A stuntman sitting on a tree limb wishes to drop vertically onto a horse galloping under the tree. The constant speed of the horse is 11.0 m/s, and the man is initially 2.45 m above the level of the saddle. (a) What must be the horizontal distance between the saddle and limb when the man makes his move?

Answer 1

Answer:

7.78 meters

Explanation:

So, lets just pretend we are working in a vacuum, like in (almost) all physics problems. So, we must find how much time will take to the man fall the height to the saddle to know how far away must be the saddle to be right under the limb at the right time.

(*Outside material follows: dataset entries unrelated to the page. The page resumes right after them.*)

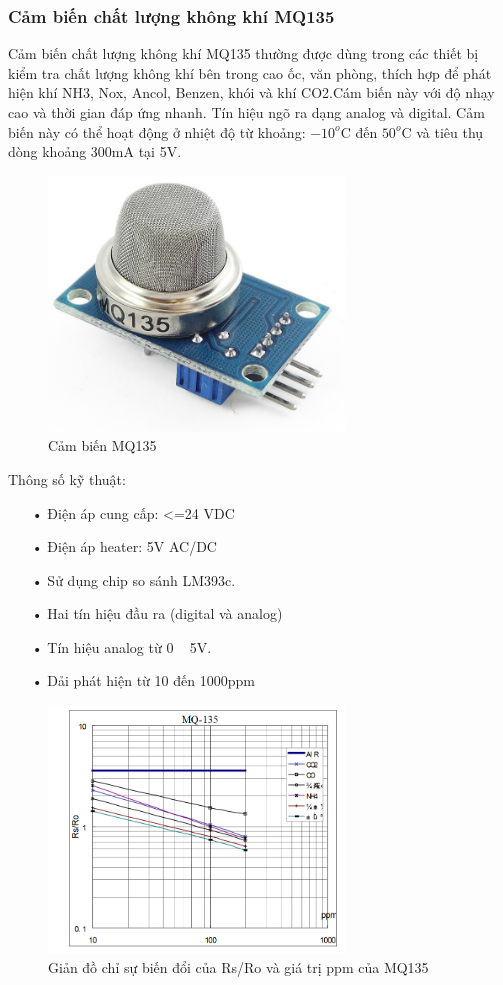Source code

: \subsubsection*{Cảm biến chất lượng không khí MQ135} 
Cảm biến chất lượng không khí MQ135 thường được dùng trong các thiết bị kiểm tra chất lượng không khí bên trong cao ốc, văn phòng, thích hợp để phát hiện khí NH3, Nox, Ancol, Benzen, khói và khí CO2.Cám biến này với độ nhạy cao và thời gian đáp ứng nhanh. Tín hiệu ngõ ra dạng analog và digital. Cảm biến này có thể hoạt động ở nhiệt độ từ khoảng: $-10^{o}$C đến $50^{o}$C và tiêu thụ dòng khoảng 300mA tại 5V.
\begin{figure}[H]
	\centering    
	\includegraphics[width=0.7\textwidth]{mq135}
	\caption[Cảm biến MQ135]{Cảm biến MQ135}
	\label{fig:mq135}
\end{figure}
Thông số kỹ thuật:
\begin{itemize}
\item[•]Điện áp cung cấp: <=24 VDC
\item[•]Điện áp heater: 5V AC/DC
\item[•]Sử dụng chip so sánh LM393c.
\item[•]Hai tín hiệu đầu ra (digital và analog)
\item[•]Tín hiệu analog từ 0 ~ 5V.
\item[•]Dải phát hiện từ 10 đến 1000ppm
\end{itemize}

\begin{figure}[H]
	\centering    
	\includegraphics[width=0.7\textwidth]{mq135_mqh1}
	\caption[Giản đồ chỉ sự biến đổi của Rs/Ro và giá trị ppm của MQ135]{Giản đồ chỉ sự biến đổi của Rs/Ro và giá trị ppm của MQ135}
	\label{fig:mq135_mqh1}
\end{figure}

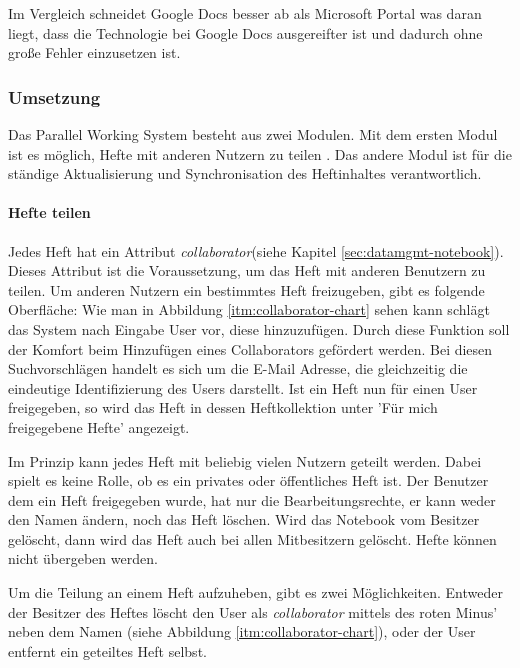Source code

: Im Vergleich schneidet Google Docs besser ab als Microsoft Portal was daran liegt, dass die Technologie bei Google Docs ausgereifter ist und dadurch ohne große Fehler einzusetzen ist.
\newpage
\subsubsection{Umsetzung}
Das Parallel Working System besteht aus zwei Modulen. Mit dem ersten Modul ist es möglich, Hefte mit anderen Nutzern zu teilen . Das andere Modul ist für die ständige Aktualisierung und Synchronisation des Heftinhaltes verantwortlich. 
\paragraph{Hefte teilen}
Jedes Heft hat ein Attribut \textit{collaborator}(siehe Kapitel \ref{sec:datamgmt-notebook}). Dieses Attribut ist die Voraussetzung, um das Heft mit anderen Benutzern zu teilen. 
Um anderen Nutzern ein bestimmtes Heft freizugeben, gibt es folgende Oberfläche:
Wie man in Abbildung \ref{itm:collaborator-chart} sehen kann schlägt das System nach Eingabe User vor, diese hinzuzufügen. Durch diese Funktion soll der Komfort beim Hinzufügen eines Collaborators gefördert werden. Bei diesen Suchvorschlägen handelt es sich um die E-Mail Adresse, die gleichzeitig die eindeutige Identifizierung des Users darstellt.
Ist ein Heft nun für einen User freigegeben, so wird das Heft in dessen Heftkollektion unter 'Für mich freigegebene Hefte' angezeigt. 


\newpage

Im Prinzip kann jedes Heft mit beliebig vielen Nutzern geteilt werden. Dabei spielt es keine Rolle, ob es ein privates oder öffentliches Heft ist. 
Der Benutzer dem ein Heft freigegeben wurde, hat nur die Bearbeitungsrechte, er kann weder den Namen ändern, noch das Heft löschen. Wird das Notebook vom Besitzer gelöscht, dann wird das Heft auch bei allen Mitbesitzern gelöscht. Hefte können nicht übergeben werden.

Um die Teilung an einem Heft aufzuheben, gibt es zwei Möglichkeiten. Entweder der Besitzer des Heftes löscht den User als \textit{collaborator} mittels des roten Minus' neben dem Namen (siehe Abbildung \ref{itm:collaborator-chart}), oder der User entfernt ein geteiltes Heft selbst.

So, we can use kinematics relationships. We know the for a 1D movement, with constant acceleration, the equation its:

$y(t) \ = \ y_0 \ + \ v_0 \ * \ t \ +\frac{1}{2} \ a \ t^2$

For our problem, the initial position its the height from which the man jumps,  

$y_o \ = 2.45 \m$, the final position

$y(t_{fall})$ must be the level of the saddle

$y(t_{fall}) \ = 0 \ m$,

the initial velocity must be

$v_0 \ = \ 0 \ \frac{m}{s}$,

and the acceleration its the gravitational pull,

$a \ = \ - \ g \ = \ - \ 9.8 \ \frac{m}{s^2}$.

So, we get:

$0\ = \ 2.45 \ m \ + \ 0 \ * \ t \ - \frac{1}{2} \ g \ t_{fall}^2$

$0\ = \ 2.45 \ m \ - \frac{1}{2} \ g \ t_{fall}^2$

$- \ 2.45 \ m \ = - \frac{1}{2} \ g \ t_{fall}^2$

$\ 2.45 \ m \ = \frac{1}{2} \ g \ t_{fall}^2$

$2 \ * \ 2.45 \ m \ = \ g \ t_{fall}^2$

$\frac{ 2 \ * \ 2.45 \ m}{g} \ = t_{fall}^2$

$\sqrt{ \frac{ 2 \ * \ 2.45 \ m}{g} } \ = \ t_{fall}$

So, we can calculate this an get

$t_{fall} \ = \sqrt{ \frac{ 2 \ * \ 2.45 \ m}{9.8 \frac{m}{s^2} } }$

$t_{fall} \ = \sqrt{ \frac{1}{2} }$

Now, we know how much time will take for the man to fall to the level of the saddle. If the horse is galloping to a constant speed of

$v_h \ = \ 11.0 \ \frac{m}{s}$,

in the time $t__{fall}$ the horse travels a distance

$d_h \ = \ v_h * t_{fall}$

$d_h \ = \ 11.0 \ \frac{m}{s} * \sqrt{ \frac{1}{2} }$

$d_h \ = \ 7.78 \ m$

And this must be the distance we are looking for. So, the saddle and the limb must be at 7.78 meters when the man makes his move.